Naturally, to generate energy for periods of several minutes or hours, our body must be able to store sufficient energy in the form of glucose. These glucose reserves are located in the muscle mass (for about 2% of the volume of our muscles) and in the liver . These are glycogen reserves, glucose chains linked to each other. However, liver glycogen will have a very difficult time fueling our muscles. However, when our glycogen stores are low, a hormone called glucagon is secreted. Glucose is then released by the liver. This mechanism helps raise blood glucose levels. Fortunately, our bodies can rely on other energy sources.

Amino acids and fats can serve as our energy reserves

Glucose isn't the only energy substrate used for ATP synthesis. Amino acids and fats are, too. Moreover, fatty acids are more energy-dense than glucose or amino acids. with an average caloric output of 9 calories per gram. However, amino acids cannot be stored as an energy reserve. However, if muscle glycogen drops too low, amino acids from your own muscles will serve as an energy source. This is called catabolism, another reason to never run out of carbohydrates. Most amino acids are called glucoformers. That is, they can be broken down into glucose. L-Alanine, BCAAs ( Leucine , Valine, Isoleucine ) and L-Glutamine are among the amino acids most easily used by the body to remake glucose. Your muscles contain more than 30% BCAAs, making them energy substrates favored by the muscles themselves. However, while your own proteins can serve as energy substrates, this situation is still quite rare, even if it is completely normal.

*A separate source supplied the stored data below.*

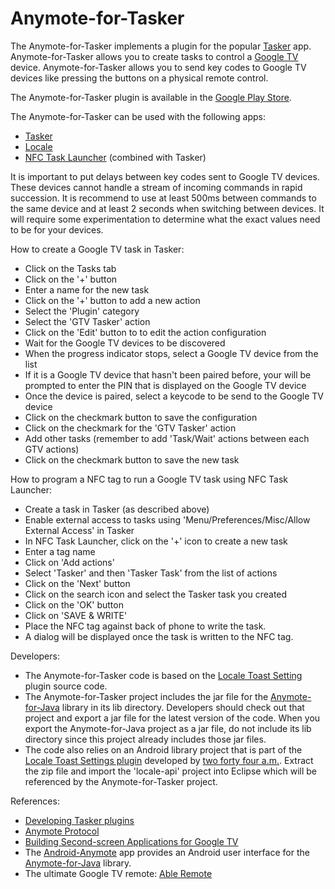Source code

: Anymote-for-Tasker
==================

<p>The Anymote-for-Tasker implements a plugin for the popular <a href="https://play.google.com/store/apps/details?id=net.dinglisch.android.taskerm">Tasker</a> app.
Anymote-for-Tasker allows you to create tasks to control a <a href="https://developers.google.com/tv/">Google TV</a> device.
Anymote-for-Tasker allows you to send key codes to Google TV devices like pressing the buttons on a physical remote control.</p>

<p>The Anymote-for-Tasker plugin is available in the <a href="https://play.google.com/store/apps/details?id=com.entertailion.android.tasker">Google Play Store</a>.</p>

<p>The Anymote-for-Tasker can be used with the following apps:
<ul>
<li><a href="https://play.google.com/store/apps/details?id=net.dinglisch.android.taskerm">Tasker</a></li>
<li><a href="https://play.google.com/store/apps/details?id=com.twofortyfouram.locale">Locale</a></li>
<li><a href="https://play.google.com/store/apps/details?id=com.jwsoft.nfcactionlauncher">NFC Task Launcher</a> (combined with Tasker)</li>
</ul>
</p>

<p>It is important to put delays between key codes sent to Google TV devices. These devices cannot handle a stream of incoming commands in rapid succession.
It is recommend to use at least 500ms between commands to the same device and at least 2 seconds when switching between devices.
It will require some experimentation to determine what the exact values need to be for your devices.
</p>

<p>How to create a Google TV task in Tasker:
<ul>
<li>Click on the Tasks tab</li>
<li>Click on the '+' button</li>
<li>Enter a name for the new task</li>
<li>Click on the '+' button to add a new action</li>
<li>Select the 'Plugin' category</li>
<li>Select the 'GTV Tasker' action</li>
<li>Click on the 'Edit' button to to edit the action configuration</li>
<li>Wait for the Google TV devices to be discovered</li>
<li>When the progress indicator stops, select a Google TV device from the list</li>
<li>If it is a Google TV device that hasn't been paired before, your will be prompted to enter the PIN that is displayed on the Google TV device</li>
<li>Once the device is paired, select a keycode to be send to the Google TV device</li>
<li>Click on the checkmark button to save the configuration</li>
<li>Click on the checkmark for the 'GTV Tasker' action</li>
<li>Add other tasks (remember to add 'Task/Wait' actions between each GTV actions)</li>
<li>Click on the checkmark button to save the new task</li>
</ul>
</p>

<p>How to program a NFC tag to run a Google TV task using NFC Task Launcher:
<ul>
<li>Create a task in Tasker (as described above)</li>
<li>Enable external access to tasks using 'Menu/Preferences/Misc/Allow External Access' in Tasker</li>
<li>In NFC Task Launcher, click on the '+' icon to create a new task</li>
<li>Enter a tag name</li>
<li>Click on 'Add actions'</li>
<li>Select 'Tasker' and then 'Tasker Task' from the list of actions</li>
<li>Click on the 'Next' button</li>
<li>Click on the search icon and select the Tasker task you created</li>
<li>Click on the 'OK' button</li>
<li>Click on 'SAVE & WRITE'</li>
<li>Place the NFC tag against back of phone to write the task.</li>
<li>A dialog will be displayed once the task is written to the NFC tag.</li>
</ul>
</p>

<p>Developers:
<ul>
<li>The Anymote-for-Tasker code is based on the <a href="http://www.twofortyfouram.com/developer.html">Locale Toast Setting</a> plugin source code.</li>
<li>The Anymote-for-Tasker project includes the jar file for the <a href="https://github.com/entertailion/Anymote-for-Java">Anymote-for-Java</a> library in its lib directory. 
Developers should check out that project and export a jar file for the latest version of the code. 
When you export the Anymote-for-Java project as a jar file, do not include its lib directory since this project already includes those jar files.</li>
<li>The code also relies on an Android library project that is part of the <a href="http://www.twofortyfouram.com/developer/toast.zip">Locale Toast Settings plugin</a> developed by <a href="http://www.twofortyfouram.com/developer.html">two forty four a.m.</a>.
Extract the zip file and import the 'locale-api' project into Eclipse which will be referenced by the Anymote-for-Tasker project.</li>
</ul>
</p>

<p>References:
<ul>
<li><a href="http://tasker.dinglisch.net/plugins.html">Developing Tasker plugins</a></li>
<li><a href="https://developers.google.com/tv/remote/docs/anymote">Anymote Protocol</a></li>
<li><a href="https://developers.google.com/tv/remote/docs/developing">Building Second-screen Applications for Google TV</a></li>
<li>The <a href="https://github.com/entertailion/Android-Anymote">Android-Anymote</a> app provides an Android user interface for the <a href="https://github.com/entertailion/Anymote-for-Java">Anymote-for-Java</a> library.</li>
<li>The ultimate Google TV remote: <a href="https://play.google.com/store/apps/details?id=com.entertailion.android.remote">Able Remote</a></li>
</ul>
</p>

Fats (or fatty acids) are also among the sources of energy preferred by your muscles when glycogen is running low. Each gram of fat releases 9 calories compared to 4 for carbohydrates or amino acids. MCTs are an exception with 7 calories. Your blood also contains triglycerides which will be used as an energy source when the exercise is particularly long. Finally, the three Macronutrients are used by your cells to generate energy. Carbohydrates ( stored as glycogen ), amino acids, and fatty acids all contribute to the synthesis of ATP by your muscle cells during exercise.